I've also tried tweaking the example compose file to match system volumes with ro/rw; the container starts and fails

    volumes:
      - /sys/fs/cgroup:/sys/fs/cgroup
      - /sys/fs/cgroup/systemd:/sys/fs/cgroup/systemd
lokinet_1  | Failed to create /init.scope control group: Read-only file system
lokinet_1  | Failed to allocate manager object: Read-only file system
lokinet_1  | [!!!!!!] Failed to allocate manager object.
lokinet_1  | Exiting PID 1...
lokinet_lokinet_1 exited with code 255
lokinet_1  | Failed to create /init.scope control group: No such file or directory
lokinet_1  | Failed to allocate manager object: No such file or directory
lokinet_1  | [!!!!!!] Failed to allocate manager object.
lokinet_1  | Exiting PID 1...
lokinet_lokinet_1 exited with code 255
majestrate commented 2 years ago

yeah i dont have enough skill in my docker foo to know that it needs. primarily i went with running debian with systemd running lokinet jammed inside a docker image. any input on making this would is greatly appreciated.

beardstack commented 2 years ago

I'll try to figure it out and wouldn't mind helping on the docker/scripting side of things.
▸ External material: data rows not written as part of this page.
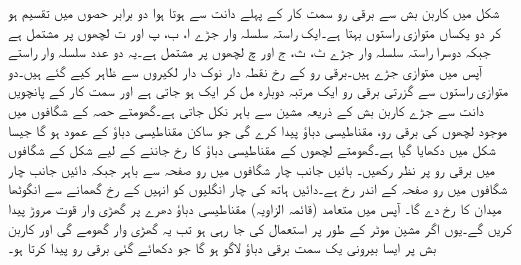 شکل   میں کاربن بش سے برقی رو سمت کار کے پہلے دانت سے ہوتا ہوا دو برابر حصوں  میں تقسیم ہو کر دو یکساں متوازی راستوں بہتا ہے۔ایک راستہ سلسلہ وار جڑے ا، ب، پ اور ت لچھوں پر مشتمل ہے جبکہ دوسرا راستہ سلسلہ وار جڑے ٹ، ث، ج اور چ لچھوں پر مشتمل  ہے۔یہ دو عدد سلسلہ وار راستے آپس میں متوازی جڑے ہیں۔برقی رو کے رخ نقطہ دار نوک دار لکیروں سے ظاہر کیے گئے ہیں۔دو متوازی راستوں سے گزرتی برقی رو ایک مرتبہ دوبارہ مل کر ایک ہو جاتی ہے اور سمت کار کے پانچویں دانت سے جڑے کاربن بش کے ذریعہ مشین سے باہر نکل جاتی  ہے۔گھومتے حصہ کے شگافوں میں موجود لچھوں کی  برقی رو،  مقناطیسی دباؤ پیدا کرے گی  جو ساکن مقناطیسی دباؤ کے عمود ہو گا جیسا شکل   میں دکھایا گیا ہے۔گھومتے لچھوں کے مقناطیسی دباؤ کا  رخ جاننے  کے لیے
 شکل  کے  شگافوں  میں برقی رو پر نظر رکھیں۔ بائیں جانب چار شگافوں میں رو صفحہ سے باہر جبکہ دائیں جانب چار شگافوں میں رو صفحہ کے اندر رخ ہے۔دائیں ہاتھ کی چار انگلیوں کو انہیں کے رخ گھمانے سے انگوٹھا میدان کا رخ دے گا۔ آپس میں متعامد (قائمہ الزاویہ)   مقناطیسی دباؤ دھرے پر گھڑی وار قوت مروڑ پیدا کریں گے۔یوں اگر مشین موٹر کے طور پر استعمال کی جا رہی ہو تب یہ گھڑی وار گھومے گی اور کاربن بش پر ایسا بیرونی یک سمت  برقی دباؤ لاگو ہو گا جو دکھائے گئی  برقی رو پیدا کرتا ہو۔
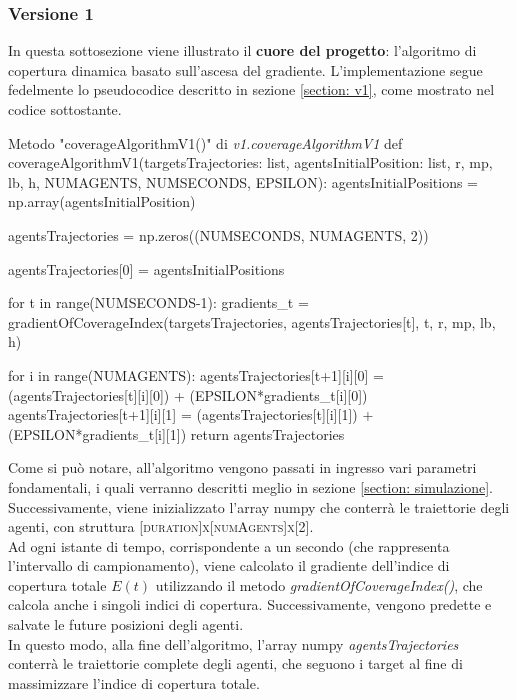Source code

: \documentclass[twoside]{article}
\begin{document}
\subsubsection{Versione 1}
In questa sottosezione viene illustrato il \textbf{cuore del progetto}: l'algoritmo di copertura dinamica basato sull'ascesa del gradiente. L'implementazione segue fedelmente lo pseudocodice descritto in sezione \ref{section: v1}, come mostrato nel codice sottostante.

\begin{code}{Metodo "coverageAlgorithmV1()" di \textit{v1.coverageAlgorithmV1}}
def coverageAlgorithmV1(targetsTrajectories: list, agentsInitialPosition: list, r, mp, lb, h, NUMAGENTS, NUMSECONDS, EPSILON):
    agentsInitialPositions = np.array(agentsInitialPosition)
    
    agentsTrajectories = np.zeros((NUMSECONDS, NUMAGENTS, 2))  
    
    agentsTrajectories[0] = agentsInitialPositions
    
    for t in range(NUMSECONDS-1): 
        gradients_t = gradientOfCoverageIndex(targetsTrajectories, agentsTrajectories[t], t, r, mp, lb, h)
        
        for i in range(NUMAGENTS):
            agentsTrajectories[t+1][i][0] = (agentsTrajectories[t][i][0]) + (EPSILON*gradients_t[i][0])
            agentsTrajectories[t+1][i][1] = (agentsTrajectories[t][i][1]) + (EPSILON*gradients_t[i][1])
    return agentsTrajectories
\end{code}

Come si può notare, all'algoritmo vengono passati in ingresso vari parametri fondamentali, i quali verranno descritti meglio in sezione \ref{section: simulazione}. Successivamente, viene inizializzato l'array numpy che conterrà le traiettorie degli agenti, con struttura \textsc{[duration]x[numAgents]x[2]}.\\
Ad ogni istante di tempo, corrispondente a un secondo (che rappresenta l'intervallo di campionamento), viene calcolato il gradiente dell'indice di copertura totale \(E(t)\) utilizzando il metodo \textit{gradientOfCoverageIndex()}, che calcola anche i singoli indici di copertura. Successivamente, vengono predette e salvate le future posizioni degli agenti.\\
In questo modo, alla fine dell'algoritmo, l'array numpy \textit{agentsTrajectories} conterrà le traiettorie complete degli agenti, che seguono i target al fine di massimizzare l'indice di copertura totale.
\end{document}
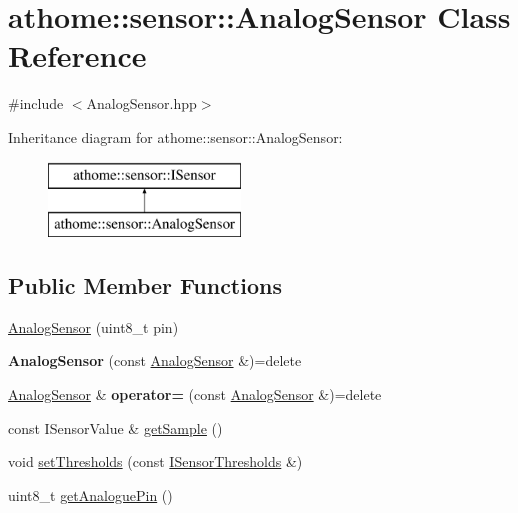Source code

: \hypertarget{classathome_1_1sensor_1_1_analog_sensor}{}\section{athome\+:\+:sensor\+:\+:Analog\+Sensor Class Reference}
\label{classathome_1_1sensor_1_1_analog_sensor}


{\ttfamily \#include $<$Analog\+Sensor.\+hpp$>$}

Inheritance diagram for athome\+:\+:sensor\+:\+:Analog\+Sensor\+:\begin{figure}[H]
\begin{center}
\leavevmode
\includegraphics[height=2.000000cm]{classathome_1_1sensor_1_1_analog_sensor}
\end{center}
\end{figure}
\subsection*{Public Member Functions}
\begin{DoxyCompactItemize}
\item 
\mbox{\hyperlink{classathome_1_1sensor_1_1_analog_sensor_acd973b3cf9be02ca318eea594e8732d3}{Analog\+Sensor}} (uint8\+\_\+t pin)
\item 
\mbox{\label{classathome_1_1sensor_1_1_analog_sensor_a11abebcdb62ccd8fb7f10e4d1cc91516}} 
{\bfseries Analog\+Sensor} (const \mbox{\hyperlink{classathome_1_1sensor_1_1_analog_sensor}{Analog\+Sensor}} \&)=delete
\item 
\mbox{\label{classathome_1_1sensor_1_1_analog_sensor_a3e2cb67bd8eb58798d28eaf152f33b1a}} 
\mbox{\hyperlink{classathome_1_1sensor_1_1_analog_sensor}{Analog\+Sensor}} \& {\bfseries operator=} (const \mbox{\hyperlink{classathome_1_1sensor_1_1_analog_sensor}{Analog\+Sensor}} \&)=delete
\item 
const I\+Sensor\+Value \& \mbox{\hyperlink{classathome_1_1sensor_1_1_analog_sensor_a7ad00f985a9d1abeb64f973b5d16558c}{get\+Sample}} ()
\item 
void \mbox{\hyperlink{classathome_1_1sensor_1_1_analog_sensor_addcdb79aa03b7b6e386bc9c59faced10}{set\+Thresholds}} (const \mbox{\hyperlink{structathome_1_1sensor_1_1_i_sensor_1_1_i_sensor_thresholds}{I\+Sensor\+Thresholds}} \&)
\item 
uint8\+\_\+t \mbox{\hyperlink{classathome_1_1sensor_1_1_analog_sensor_ac4eab6ad6117e8e6689f9e1d9fb05015}{get\+Analogue\+Pin}} ()
\end{DoxyCompactItemize}
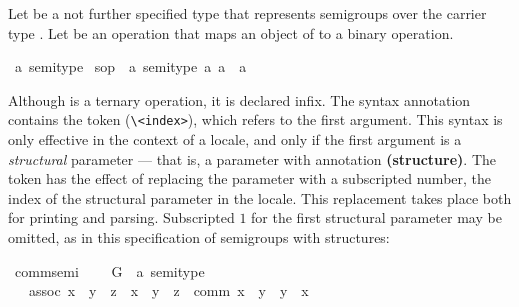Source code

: \begin{isabellebody}
\begin{isamarkuptext}
  Let  be a not further specified type that
  represents semigroups over the carrier type .  Let  be an operation that maps an object of  to
  a binary operation.%
\end{isamarkuptext}%
\isamarkuptrue%
\ {\isacharprime}a\ semi{\isacharunderscore}type\isanewline
\isamarkupfalse%
\ s{\isacharunderscore}op\ {\isacharcolon}{\isacharcolon}\ {\isachardoublequote}{\isacharbrackleft}{\isacharprime}a\ semi{\isacharunderscore}type{\isacharcomma}\ {\isacharprime}a{\isacharcomma}\ {\isacharprime}a{\isacharbrackright}\ {\isasymRightarrow}\ {\isacharprime}a{\isachardoublequote}\ {\isacharparenleft}\ {\isachardoublequote}{\isasymstar}{\isasymindex}{\isachardoublequote}\ {}{}{\isacharparenright}\isamarkupfalse%
%
\begin{isamarkuptext}%
Although  is a ternary operation, it is declared
  infix.  The syntax annotation contains the token  \isa{{\isasymindex}}
  (\verb.\<index>.), which refers to the first argument.  This syntax is only
  effective in the context of a locale, and only if the first argument
  is a
  \emph{structural} parameter --- that is, a parameter with annotation
  \textbf{(structure)}.  The token has the effect of replacing the
  parameter with a subscripted number, the index of the structural
  parameter in the locale.  This replacement takes place both for
  printing and
  parsing.  Subscripted $1$ for the first structural
  parameter may be omitted, as in this specification of semigroups with
  structures:%
\end{isamarkuptext}%
\isamarkuptrue%
\ comm{\isacharunderscore}semi{\isacharprime}\ {\isacharequal}\isanewline
\ \ \ G\ {\isacharcolon}{\isacharcolon}\ {\isachardoublequote}{\isacharprime}a\ semi{\isacharunderscore}type{\isachardoublequote}\ {\isacharparenleft}\isanewline
\ \ \ assoc{\isacharcolon}\ {\isachardoublequote}{\isacharparenleft}x\ {\isasymstar}\ y{\isacharparenright}\ {\isasymstar}\ z\ {\isacharequal}\ x\ {\isasymstar}\ {\isacharparenleft}y\ {\isasymstar}\ z{\isacharparenright}{\isachardoublequote}\ \ comm{\isacharcolon}\ {\isachardoublequote}x\ {\isasymstar}\ y\ {\isacharequal}\ y\ {\isasymstar}\ x{\isachardoublequote}\isamarkupfalse%
%
\begin{isamarkuptext}%

\end{isamarkuptext}
\end{isabellebody}
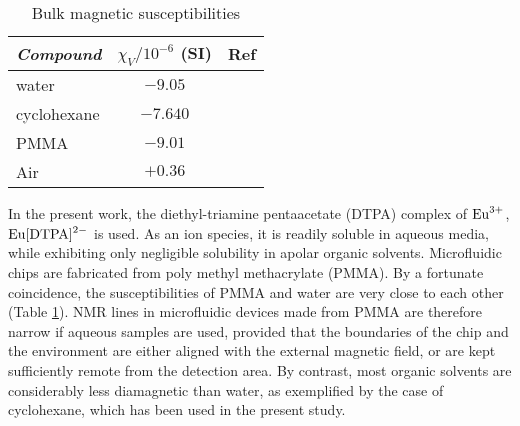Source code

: \begin{table}
\begin{center}
    \caption{Bulk magnetic susceptibilities}
    \label{tab:suscept}
    \begin{tabular}{lcc}\hline\hline
      \emph{Compound} & $\chi_V/10^{-6}$ (SI) & Ref \\ \hline
      water           & $-9.05$               &    \citep{Rumble:2017tp}  \\
      cyclohexane     & $-7.640$              &    \citep{Rumble:2017tp} \\
      PMMA            & $-9.01$               &    \citep{Wapler:2014es}\\
      Air             & $+0.36$               &    \citep{Bakker:2006eea} \\ \hline\hline
    \end{tabular}
\end{center}
\end{table}


In the present work, the diethyl-triamine pentaacetate (DTPA) complex
of $\ce{Eu^{3+}}$, $\ce{Eu[DTPA]^{2-}}$ is used. As an ion species, it is readily soluble
in aqueous media, while exhibiting only negligible solubility in apolar organic
solvents. Microfluidic chips are fabricated from poly methyl methacrylate (PMMA).
By a fortunate coincidence, the susceptibilities of PMMA and
water are very close to
each other (Table \ref{tab:suscept}).  NMR lines
in microfluidic devices made from PMMA are therefore narrow
if  aqueous samples are used, provided that the boundaries of the chip and the environment
are either aligned with the external magnetic field, or are kept sufficiently
remote from the detection area. By contrast, most organic solvents are
considerably less diamagnetic than water, as exemplified by the
case of cyclohexane, which has been used in the present study.

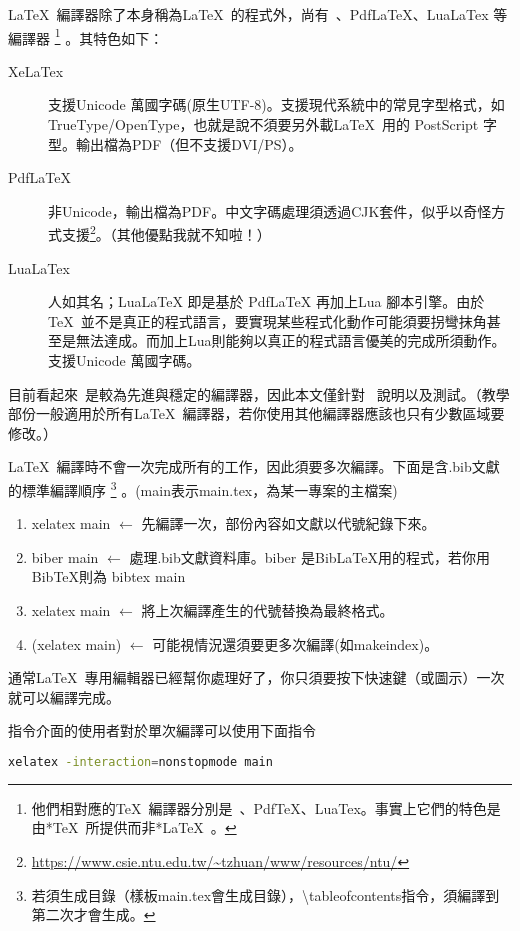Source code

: \documentclass[class=NCU_thesis, crop=false, float=true]{standalone}
\begin{document}
\LaTeX\  編譯器除了本身稱為\LaTeX\ 的程式外，尚有\XeLaTeX\ 、PdfLaTeX、LuaLaTex 等編譯器
\footnote{他們相對應的\TeX\ 編譯器分別是\XeTeX\ 、PdfTeX、LuaTex。事實上它們的特色是由*\TeX\  所提供而非*\LaTeX\ 。}
。其特色如下：
\begin{description}
    \item[XeLaTex]  支援Unicode 萬國字碼(原生UTF-8)。支援現代系統中的常見字型格式，如TrueType/OpenType，也就是說不須要另外載\LaTeX\  用的 PostScript 字型。輸出檔為PDF（但不支援DVI/PS）。
    \item[PdfLaTeX] 非Unicode，輸出檔為PDF。中文字碼處理須透過CJK套件，似乎以奇怪方式支援\footnote{\url{https://www.csie.ntu.edu.tw/~tzhuan/www/resources/ntu/}}。（其他優點我就不知啦！）
    \item[LuaLaTex] 人如其名；LuaLaTeX 即是基於 PdfLaTeX 再加上Lua 腳本引擎。由於 \TeX\  並不是真正的程式語言，要實現某些程式化動作可能須要拐彎抹角甚至是無法達成。而加上Lua則能夠以真正的程式語言優美的完成所須動作。支援Unicode 萬國字碼。
\end{description}
目前看起來\XeLaTeX\ 是較為先進與穩定的編譯器，因此本文僅針對 \XeLaTeX\  說明以及測試。（教學部份一般適用於所有\LaTeX\  編譯器，若你使用其他編譯器應該也只有少數區域要修改。）

\LaTeX\ 編譯時不會一次完成所有的工作，因此須要多次編譯。下面是含.bib文獻的標準編譯順序
\footnote{若須生成目錄（樣板main.tex會生成目錄），\textbackslash{}tableofcontents指令，須編譯到第二次才會生成。}
。(main表示main.tex，為某一專案的主檔案)
\begin{enumerate}
	\item xelatex main   $\longleftarrow$ 先編譯一次，部份內容如文獻以代號紀錄下來。
	\item biber main     $\longleftarrow$ 處理.bib文獻資料庫。biber 是BibLaTeX用的程式，若你用BibTeX則為 bibtex main
	\item xelatex main   $\longleftarrow$ 將上次編譯產生的代號替換為最終格式。
	\item (xelatex main) $\longleftarrow$ 可能視情況還須要更多次編譯(如makeindex)。
\end{enumerate}
通常\LaTeX\ 專用編輯器已經幫你處理好了，你只須要按下快速鍵（或圖示）一次就可以編譯完成。

指令介面的使用者對於單次編譯可以使用下面指令
\begin{lstlisting}[style=consoleStyle,language=bash]
xelatex -interaction=nonstopmode main
\end{lstlisting}
\end{document}
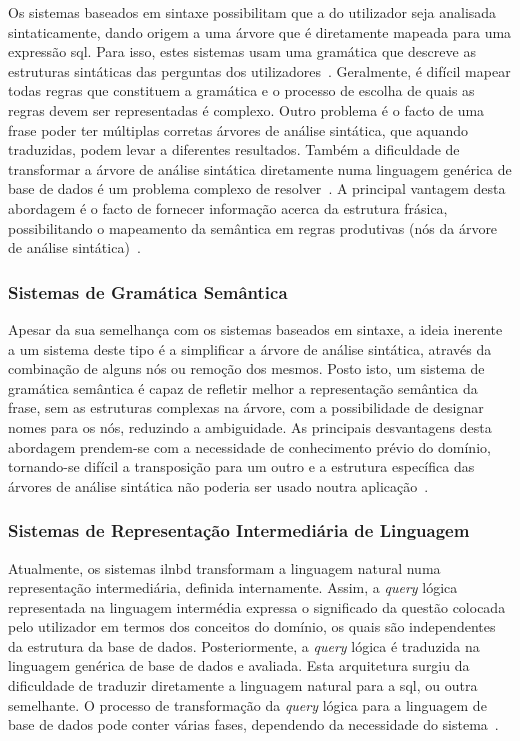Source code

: Os sistemas baseados em sintaxe possibilitam que a  do utilizador seja analisada sintaticamente, dando origem a uma árvore que é diretamente mapeada para uma expressão \gls{sql}. Para isso, estes sistemas usam uma gramática que descreve as estruturas sintáticas das perguntas dos utilizadores~\parencite{nlidb_brief_review}. Geralmente, é difícil mapear todas regras que constituem a gramática e o processo de escolha de quais as regras devem ser representadas é complexo. Outro problema é o facto de uma frase poder ter múltiplas corretas árvores de análise sintática, que aquando traduzidas, podem levar a diferentes resultados. Também a dificuldade de transformar a árvore de análise sintática diretamente numa linguagem genérica de base de dados é um problema complexo de resolver~\parencite{survey_nlidb}. A principal vantagem desta abordagem é o facto de fornecer informação acerca da estrutura frásica, possibilitando o mapeamento da semântica em regras produtivas (nós da árvore de análise sintática)~\parencite{nlidb_brief_review}.

\subsubsection{Sistemas de Gramática Semântica}

Apesar da sua semelhança com os sistemas baseados em sintaxe, a ideia inerente a um sistema deste tipo é a simplificar a árvore de análise sintática, através da combinação de alguns nós ou remoção dos mesmos. Posto isto, um sistema de gramática semântica é capaz de refletir melhor a representação semântica da frase, sem as estruturas complexas na árvore, com a possibilidade de designar nomes para os nós, reduzindo a ambiguidade. As principais desvantagens desta abordagem prendem-se com a necessidade de conhecimento prévio do domínio, tornando-se difícil a transposição para um outro e a estrutura específica das árvores de análise sintática não poderia ser usado noutra aplicação~\parencite{survey_nlidb, nlidb_brief_review}.

\subsubsection{Sistemas de Representação Intermediária de Linguagem}

Atualmente, os sistemas \gls{ilnbd} transformam a linguagem natural numa representação intermediária, definida internamente. Assim, a \textit{query} lógica representada na linguagem intermédia expressa o significado da questão colocada pelo utilizador em termos dos conceitos do domínio, os quais são independentes da estrutura da base de dados. Posteriormente, a \textit{query} lógica é traduzida na linguagem genérica de base de dados e avaliada. Esta arquitetura surgiu da dificuldade de traduzir diretamente a linguagem natural para a \gls{sql}, ou outra semelhante. O processo de transformação da \textit{query} lógica para a linguagem de base de dados pode conter várias fases, dependendo da necessidade do sistema~\parencite{nlidb_brief_review}.

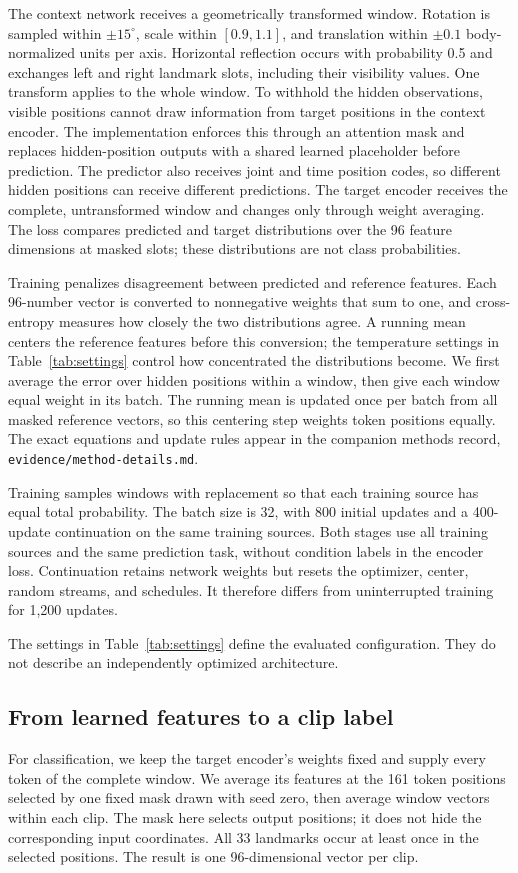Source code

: \documentclass[10pt,twocolumn,letterpaper]{article}
\begin{document}
The context network receives a geometrically transformed window. Rotation is sampled within $\pm15^\circ$, scale within $[0.9,1.1]$, and translation within $\pm0.1$ body-normalized units per axis. Horizontal reflection occurs with probability 0.5 and exchanges left and right landmark slots, including their visibility values. One transform applies to the whole window. To withhold the hidden observations, visible positions cannot draw information from target positions in the context encoder. The implementation enforces this through an attention mask and replaces hidden-position outputs with a shared learned placeholder before prediction. The predictor also receives joint and time position codes, so different hidden positions can receive different predictions. The target encoder receives the complete, untransformed window and changes only through weight averaging. The loss compares predicted and target distributions over the 96 feature dimensions at masked slots; these distributions are not class probabilities.

Training penalizes disagreement between predicted and reference features. Each 96-number vector is converted to nonnegative weights that sum to one, and cross-entropy measures how closely the two distributions agree. A running mean centers the reference features before this conversion; the temperature settings in Table~\ref{tab:settings} control how concentrated the distributions become. We first average the error over hidden positions within a window, then give each window equal weight in its batch. The running mean is updated once per batch from all masked reference vectors, so this centering step weights token positions equally. The exact equations and update rules appear in the companion methods record, \texttt{evidence/method-details.md}.

Training samples windows with replacement so that each training source has equal total probability. The batch size is 32, with 800 initial updates and a 400-update continuation on the same training sources. Both stages use all training sources and the same prediction task, without condition labels in the encoder loss. Continuation retains network weights but resets the optimizer, center, random streams, and schedules. It therefore differs from uninterrupted training for 1,200 updates.

The settings in Table~\ref{tab:settings} define the evaluated configuration. They do not describe an independently optimized architecture.

\subsection{From learned features to a clip label}
For classification, we keep the target encoder's weights fixed and supply every token of the complete window. We average its features at the 161 token positions selected by one fixed mask drawn with seed zero, then average window vectors within each clip. The mask here selects output positions; it does not hide the corresponding input coordinates. All 33 landmarks occur at least once in the selected positions. The result is one 96-dimensional vector per clip.
\end{document}
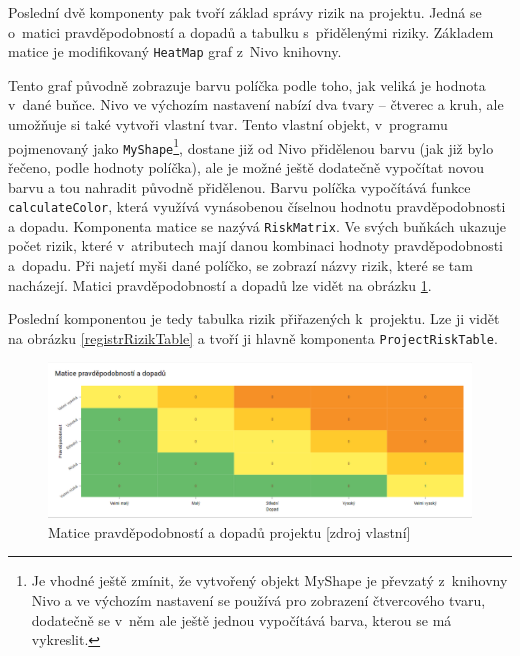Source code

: Poslední dvě komponenty pak tvoří základ správy rizik na projektu. Jedná se o~matici pravděpodobností a dopadů a tabulku s~přidělenými riziky. Základem matice je modifikovaný \texttt{HeatMap} graf z~Nivo knihovny.

Tento graf původně zobrazuje barvu políčka podle toho, jak veliká je hodnota v~dané buňce. Nivo ve výchozím nastavení nabízí dva tvary – čtverec a kruh, ale umožňuje si také vytvoři vlastní tvar. Tento vlastní objekt, v~programu pojmenovaný jako \texttt{MyShape}\footnote{Je vhodné ještě zmínit, že vytvořený objekt MyShape je převzatý z~knihovny Nivo a ve výchozím nastavení se používá pro zobrazení čtvercového tvaru, dodatečně se v~něm ale ještě jednou vypočítává barva, kterou se má vykreslit.}, dostane již od Nivo přidělenou barvu (jak již bylo řečeno, podle hodnoty políčka), ale je možné ještě dodatečně vypočítat novou barvu a tou nahradit původně přidělenou. Barvu políčka vypočítává funkce \texttt{calculateColor}, která využívá vynásobenou číselnou hodnotu pravděpodobnosti a dopadu. Komponenta matice se nazývá \texttt{RiskMatrix}. Ve svých buňkách ukazuje počet rizik, které v~atributech mají danou kombinaci hodnoty pravděpodobnosti a~dopadu. Při najetí myši dané políčko, se zobrazí názvy rizik, které se tam nacházejí. Matici pravděpodobností a dopadů lze vidět na obrázku \ref{maticePravdDopad}.

    
Poslední komponentou je tedy tabulka rizik přiřazených k~projektu. Lze ji vidět na obrázku \ref{registrRizikTable} a tvoří ji hlavně komponenta \texttt{ProjectRiskTable}.


    \begin{figure}[!htbp]
    \begin{center}
    \includegraphics[scale=0.7, angle=90]{obrazky-figures/maticePravdDopad.png}
    \caption{Matice pravděpodobností a dopadů projektu [zdroj vlastní]}
    \label{maticePravdDopad}
    \end{center}
    \end{figure}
I'm not familiar with the lokinet architecture and I'm trying to figure out where Failed to create /init.scope control group: No such file or directory is coming from.

beardstack commented 2 years ago

Could you please explain why/how you use systemd inside the container? Looking into things deeper the problem seems to be because of a cgroup2/docker incompatibility and it seems a fair bit more complex than what I expected. Is there a way to execute things without systemd?

majestrate commented 2 years ago

Could you please explain why/how you use systemd inside the container?

systemd provides a bunch of nice things and is very very good at managing processes as an init.

Is there a way to execute things without systemd?

i am sure there is, i just never spent time to set it up as docker images are an experiment that used to work at one time but is unmaintained.

beardstack commented 2 years ago

Could you please explain why/how you use systemd inside the container?

systemd provides a bunch of nice things and is very very good at managing processes as an init.

Is there a way to execute things without systemd?

i am sure there is, i just never spent time to set it up as docker images are an experiment that used to work at one time but is unmaintained.

Could you please link me? I am not sure if you "need" systemd but there are lighter init systems out there. It really depends what you are using systemd for, systemd has some major advantages if you want to do advanced things (watching sockets or weird things like that). I'm having a tough time sifting through the lokinet code (not particularly good at c++ and some direction would be nice. I not finding the section of code that writes unit files and what they do etc.

majestrate commented 2 years ago

Could you please explain why/how you use systemd inside the container?

systemd provides a bunch of nice things and is very very good at managing processes as an init.

Is there a way to execute things without systemd?

i am sure there is, i just never spent time to set it up as docker images are an experiment that used to work at one time but is unmaintained.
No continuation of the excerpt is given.